Cuckoo’s Nest was a major success, of course, but one that did little for Douglas’s on-screen profile. With roles proving hard to come by for this over-privileged TV actor-cum-arriviste-producer, he set about amassing his own damn movie career. Spartacus would have been proud.
"OK... And how much is it for the full hour..?"
Producing and starring in the timely nuclear parable/Movie-of-the-Week scaremongering (delete to taste) of The China Syndrome (‘79) may have done little more than keep things ticking over, but nobody could ignore the noise and heat that came off his clutch of dusty derring-doers, Romancing the Stone and The Jewel of the Nile (‘85 and '86). Their success meant that his bank balance was bulging and his huge, gurning mug was now impossible to ignore. It was time to take on the Dream Factory at its own despicable game.

Even before the monster success of his anti-Indiana Jones diptych, Douglas had - with the latently homosexual, white–collar vigilantism of The Star Chamber (‘83) - started a run of films in which he would play some of the most unpleasant, dysfunctional and morally dubious characters in modern cinema.

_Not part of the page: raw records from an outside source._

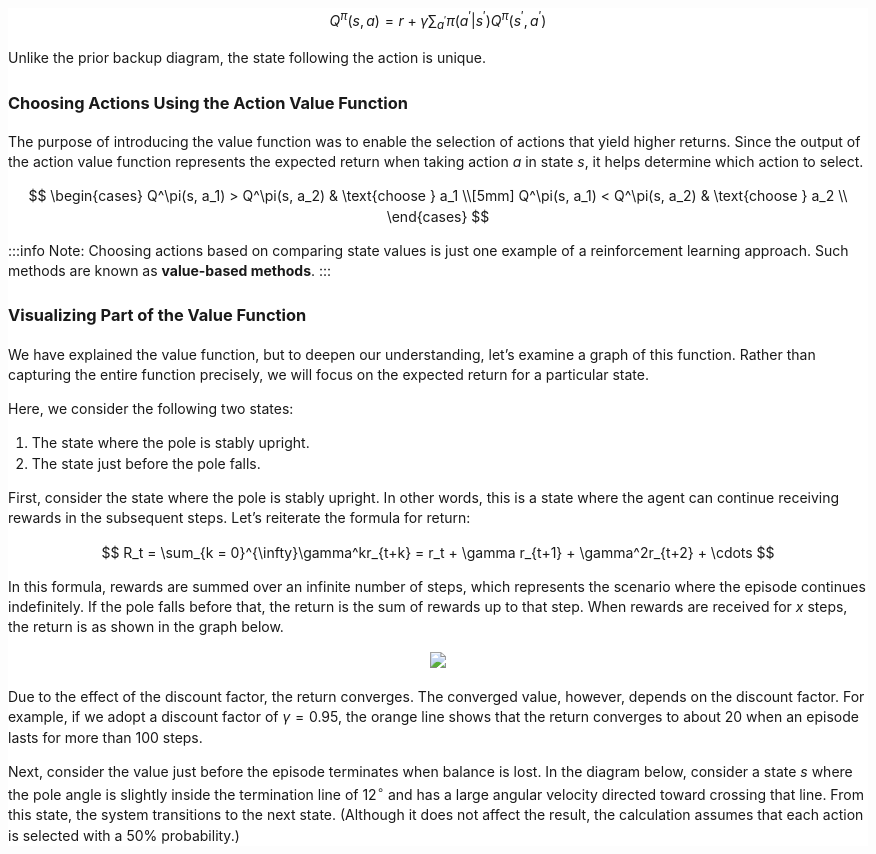 $$
Q^\pi(s,a) = r + \gamma \sum_{a^\prime} \pi(a^\prime|s^\prime)Q^\pi(s^\prime,a^\prime)
$$

Unlike the prior backup diagram, the state following the action is unique.

### Choosing Actions Using the Action Value Function

The purpose of introducing the value function was to enable the selection of actions that yield higher returns. Since the output of the action value function represents the expected return when taking action $a$ in state $s$, it helps determine which action to select.

$$
\begin{cases}
Q^\pi(s, a_1) > Q^\pi(s, a_2) & \text{choose } a_1 \\[5mm]
Q^\pi(s, a_1) < Q^\pi(s, a_2) & \text{choose } a_2 \\ 
\end{cases}
$$

:::info
Note: Choosing actions based on comparing state values is just one example of a reinforcement learning approach. Such methods are known as **value-based methods**.
:::

### Visualizing Part of the Value Function

We have explained the value function, but to deepen our understanding, let’s examine a graph of this function. Rather than capturing the entire function precisely, we will focus on the expected return for a particular state.

Here, we consider the following two states:

1. The state where the pole is stably upright.
2. The state just before the pole falls.

First, consider the state where the pole is stably upright. In other words, this is a state where the agent can continue receiving rewards in the subsequent steps. Let’s reiterate the formula for return:

$$ R_t = \sum_{k = 0}^{\infty}\gamma^kr_{t+k} = r_t + \gamma r_{t+1} + \gamma^2r_{t+2} + \cdots $$

In this formula, rewards are summed over an infinite number of steps, which represents the scenario where the episode continues indefinitely. If the pole falls before that, the return is the sum of rewards up to that step. When rewards are received for $x$ steps, the return is as shown in the graph below.

<div align="center">
    <img src="/../../img/robotics/rl/return.png" width=600>
</div>

Due to the effect of the discount factor, the return converges. The converged value, however, depends on the discount factor. For example, if we adopt a discount factor of $\gamma=0.95$, the orange line shows that the return converges to about 20 when an episode lasts for more than 100 steps.

Next, consider the value just before the episode terminates when balance is lost. In the diagram below, consider a state $s$ where the pole angle is slightly inside the termination line of $12^\circ$ and has a large angular velocity directed toward crossing that line. From this state, the system transitions to the next state. (Although it does not affect the result, the calculation assumes that each action is selected with a 50% probability.)


[^gymnasium]: Gymnasium is a Python library that provides a simulation environment to support the development and research of reinforcement learning algorithms.
[^touhi]: If the rewards are fixed values, as in this case, the return can be regarded as the sum of a geometric series, which can be proven to converge.
[^prob]: An example of stochastic state transitions is a car’s slip. When the action “move forward” is selected, whether the car’s position changes normally or slips and does not change can be considered probabilistic.
[^graph]: This graph was created using the output of the DNN, which will be discussed later.
[^dqn]: Deep Q-Network.  [https://arxiv.org/abs/1312.5602](https://arxiv.org/abs/1312.5602)
[^network]: In DQN, the network architecture is not fixed to a specific shape. In this article, since the state is given as a 4-dimensional vector, we use a fully connected DNN. In the original paper, a CNN was used to extract features from game screens.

Any of these performances would be hailed as an acting masterclass if delivered in overwrought critical darlings or little-seen indie gems, but Douglas, like his father before him, had the cojones, the cleft chin and - by now - the clout to serve up the darker half of the human condition in a series of full-tilt big budget Hollywood behemoths that trod that jagged line between ludicrous and lucrative.
The Eighties? Ca va!
From the clammy essays on male weakness and ethical dilapidation that hallmark Fatal Attraction (‘87) and Disclosure (‘94 and utterly piteous) to the in-your-face examinations of moral turpitude and self-deception of Black Rain (‘89) and Basic Instinct (‘92), no star ever brought more shades of grey to the screen than Iron Mike. And this, of course is not to mention three of the greatest inventions of modern cinema – The War of the Roses’ Oliver Rose, Falling Down’s D-Fens and, of course, slicked-back Eighties godhead, Gordon Gecko.

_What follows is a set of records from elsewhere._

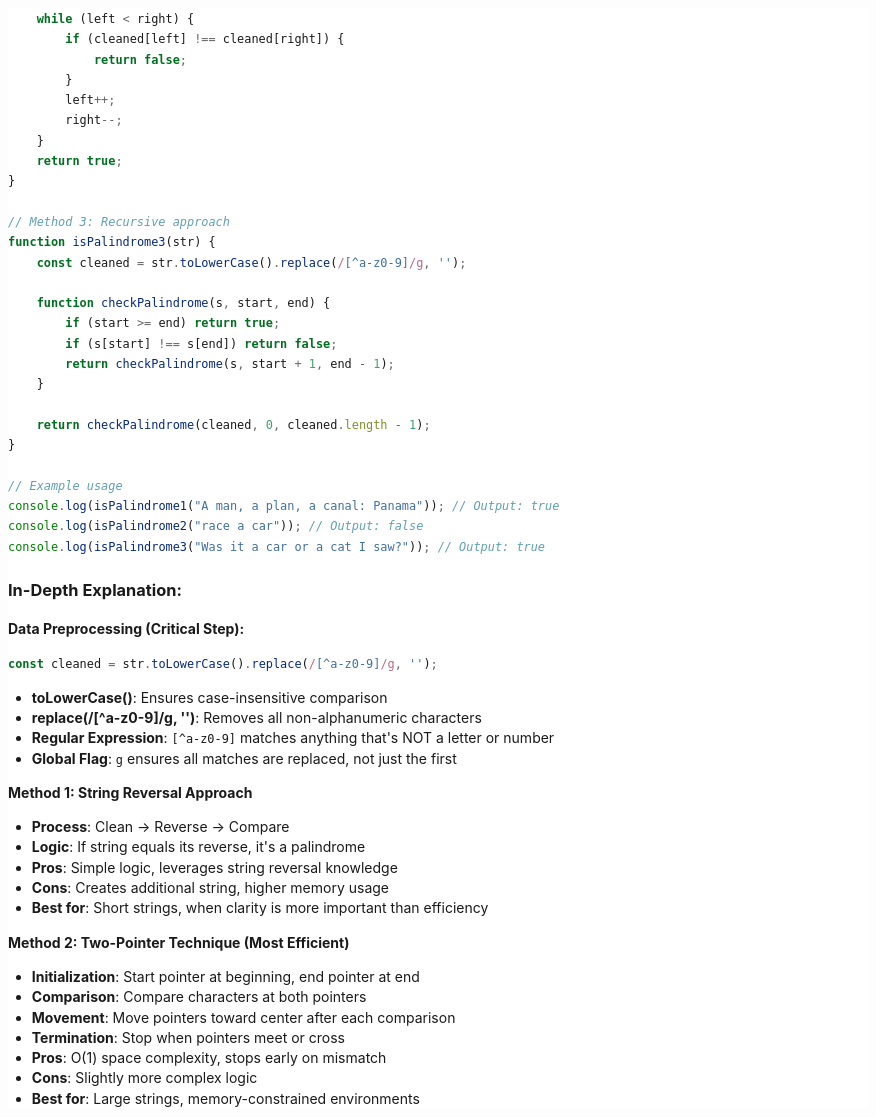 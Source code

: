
 ```javascript
    while (left < right) {
        if (cleaned[left] !== cleaned[right]) {
            return false;
        }
        left++;
        right--;
    }
    return true;
}

// Method 3: Recursive approach
function isPalindrome3(str) {
    const cleaned = str.toLowerCase().replace(/[^a-z0-9]/g, '');
    
    function checkPalindrome(s, start, end) {
        if (start >= end) return true;
        if (s[start] !== s[end]) return false;
        return checkPalindrome(s, start + 1, end - 1);
    }
    
    return checkPalindrome(cleaned, 0, cleaned.length - 1);
}

// Example usage
console.log(isPalindrome1("A man, a plan, a canal: Panama")); // Output: true
console.log(isPalindrome2("race a car")); // Output: false
console.log(isPalindrome3("Was it a car or a cat I saw?")); // Output: true
```

### In-Depth Explanation:

**Data Preprocessing (Critical Step):**
```javascript
const cleaned = str.toLowerCase().replace(/[^a-z0-9]/g, '');
```
- **toLowerCase()**: Ensures case-insensitive comparison
- **replace(/[^a-z0-9]/g, '')**: Removes all non-alphanumeric characters
- **Regular Expression**: `[^a-z0-9]` matches anything that's NOT a letter or number
- **Global Flag**: `g` ensures all matches are replaced, not just the first

**Method 1: String Reversal Approach**
- **Process**: Clean → Reverse → Compare
- **Logic**: If string equals its reverse, it's a palindrome
- **Pros**: Simple logic, leverages string reversal knowledge
- **Cons**: Creates additional string, higher memory usage
- **Best for**: Short strings, when clarity is more important than efficiency

**Method 2: Two-Pointer Technique (Most Efficient)**
- **Initialization**: Start pointer at beginning, end pointer at end
- **Comparison**: Compare characters at both pointers
- **Movement**: Move pointers toward center after each comparison
- **Termination**: Stop when pointers meet or cross
- **Pros**: O(1) space complexity, stops early on mismatch
- **Cons**: Slightly more complex logic
- **Best for**: Large strings, memory-constrained environments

The War of the Roses (‘89) must surely rank as the most unhinged and dark-hearted comedy ever released by a major studio. Deluded, vindictive and solid-gone crazy, Douglas plays Rose as if Jacques Tati had directed Charles Bronson through a script by Ingmar Bergman, trading marital body blows with his female equivalent in bringing the spleen to the screen - Kathleen Turner. Falling Down (‘89) is a different kettle of fish. It might fall apart in the final act, but for a while there it thrusts Travis Bickle into a decade to which he is even less suited and lets the chips fall where they may. It never delivers the social impact it strives for, but Douglas is quite at home with a character that couldn’t have been more out of step with then-current Tinseltown trends.
Greed is good - but not for the pool filter, Michael.

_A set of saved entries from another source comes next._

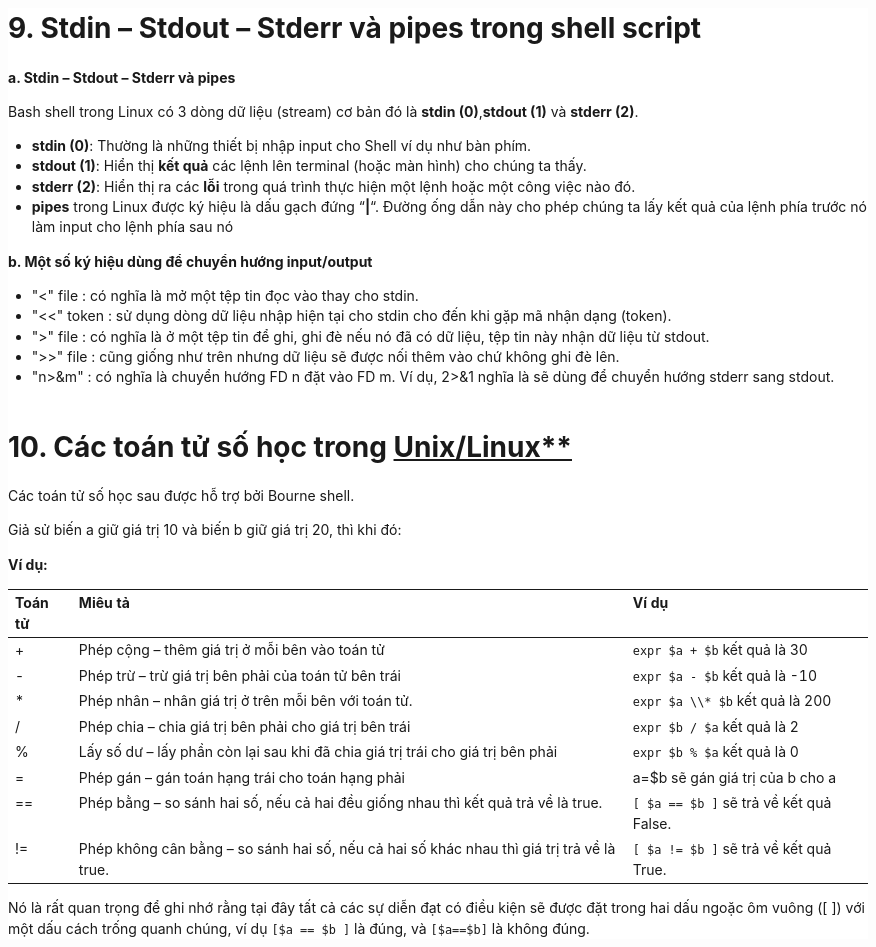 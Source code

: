 # **9. Stdin – Stdout – Stderr và pipes trong shell script**

**a. Stdin – Stdout – Stderr và pipes**

Bash shell trong Linux có 3 dòng dữ liệu (stream) cơ bản đó là **stdin (0)**,**stdout (1)** và **stderr (2)**.

- **stdin (0)**: Thường là những thiết bị nhập input cho Shell ví dụ như bàn phím.
- **stdout (1)**: Hiển thị **kết quả** các lệnh lên terminal (hoặc màn hình) cho chúng ta thấy.
- **stderr (2)**: Hiển thị ra các **lỗi** trong quá trình thực hiện một lệnh hoặc một công việc nào đó.
- **pipes** trong Linux được ký hiệu là dấu gạch đứng “**|**“. Đường ống dẫn này cho phép chúng ta lấy kết quả của lệnh phía trước nó làm input cho lệnh phía sau nó

**b. Một số ký hiệu dùng để chuyển hướng input/output**
- "<" file : có nghĩa là mở một tệp tin đọc vào thay cho stdin.
- "<<" token : sử dụng dòng dữ liệu nhập hiện tại cho stdin cho đến khi gặp mã nhận dạng (token).
- ">" file : có nghĩa là ở một tệp tin để ghi, ghi đè nếu nó đã có dữ liệu, tệp tin này nhận dữ liệu từ stdout.
- ">>" file : cũng giống như trên nhưng dữ liệu sẽ được nối thêm vào chứ không ghi đè lên.
- "n>&m" : có nghĩa là chuyển hướng FD n đặt vào FD m. Ví dụ, 2>&1 nghĩa là sẽ dùng để chuyển hướng stderr sang stdout.

# **10. Các toán tử số học trong [Unix/Linux**](https://quantrimang.com/unix-va-linux "Tìm hiểu Unix và Linux")**
Các toán tử số học sau được hỗ trợ bởi Bourne shell.

Giả sử biến a giữ giá trị 10 và biến b giữ giá trị 20, thì khi đó:

**Ví dụ:**

|**Toán tử**|**Miêu tả**|**Ví dụ**|
| :- | :- | :- |
|+|Phép cộng – thêm giá trị ở mỗi bên vào toán tử|`expr $a + $b` kết quả là 30|
|-|Phép trừ – trừ giá trị bên phải của toán tử bên trái|`expr $a - $b` kết quả là -10|
|\*|Phép nhân – nhân giá trị ở trên mỗi bên với toán tử.|`expr $a \\* $b` kết quả là 200|
|/|Phép chia – chia giá trị bên phải cho giá trị bên trái|`expr $b / $a` kết quả là 2|
|%|Lấy số dư – lấy phần còn lại sau khi đã chia giá trị trái cho giá trị bên phải|`expr $b % $a` kết quả là 0|
|=|Phép gán – gán toán hạng trái cho toán hạng phải|a=$b sẽ gán giá trị của b cho a|
|==|Phép bằng – so sánh hai số, nếu cả hai đều giống nhau thì kết quả trả về là true.|`[ $a == $b ]` sẽ trả về kết quả False.|
|!=|Phép không cân bằng – so sánh hai số, nếu cả hai số khác nhau thì giá trị trả về là true.|`[ $a != $b ]` sẽ trả về kết quả True.|

Nó là rất quan trọng để ghi nhớ rằng tại đây tất cả các sự diễn đạt có điều kiện sẽ được đặt trong hai dấu ngoặc ôm vuông ([ ]) với một dấu cách trống quanh chúng, ví dụ `[$a == $b ]` là đúng, và `[$a==$b]` là không đúng.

Gecko, of course, defined an age. Not just in cinema, but as the spiritual and sartorial template for a generation of wrong-headed corporate shitbags and sharp-suited City boys. While it is easily the most grandstanding and straightforward of Douglas’s major performances, it is difficult now to imagine any other actor delivering those lines with such relish or inhabiting that reptilian skin with more glee.

No-one can keep up that kind of pace forever, and the mid-Nineties saw him slip into MOR applesauce like The American President (‘95) and contrived guff like The Game (‘97), with only the occasional Wonderful Boys or Traffic Jam (both ‘00) to remind us that he still had the ability to confound or confront us with odd choices and lefty polemics.
Waiting with Spiderman
It was a magnificent run, though. And one that, despite Brad Pitt’s occasional dips into the darker end of the celluloid spectrum or Clooney’s eventually-redemptive sojourns in the geopolitical netherworld, we are unlikely to see again for a good long while.